▶ **How to complete this task**: The answer is a single number: the count of lines in the records below that contain the word "freq".

*** Block opens ***

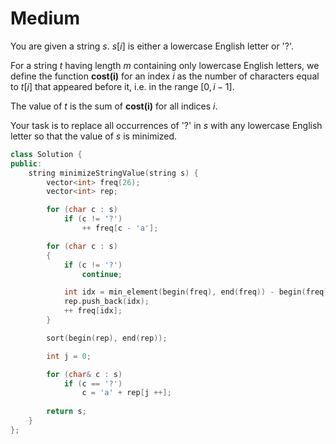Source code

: # Medium

You are given a string $s$. $s[i]$ is either a lowercase English letter or '?'.

For a string $t$ having length $m$ containing only lowercase English letters, we define the function __cost(i)__ for an index $i$ as the number of characters equal to $t[i]$ that appeared before it, i.e. in the range $[0, i - 1]$.

The value of $t$ is the sum of __cost(i)__ for all indices $i$.

Your task is to replace all occurrences of '?' in $s$ with any lowercase English letter so that the value of $s$ is minimized.

```cpp
class Solution {
public:
    string minimizeStringValue(string s) {
        vector<int> freq(26);
        vector<int> rep;

        for (char c : s)
            if (c != '?')
                ++ freq[c - 'a'];

        for (char c : s)
        {
            if (c != '?')
                continue;

            int idx = min_element(begin(freq), end(freq)) - begin(freq);
            rep.push_back(idx);
            ++ freq[idx];
        }

        sort(begin(rep), end(rep));

        int j = 0;

        for (char& c : s)
            if (c == '?')
                c = 'a' + rep[j ++];
        
        return s;
    }
};
```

*** Block closes ***

▶ **Solution for this problem**: 4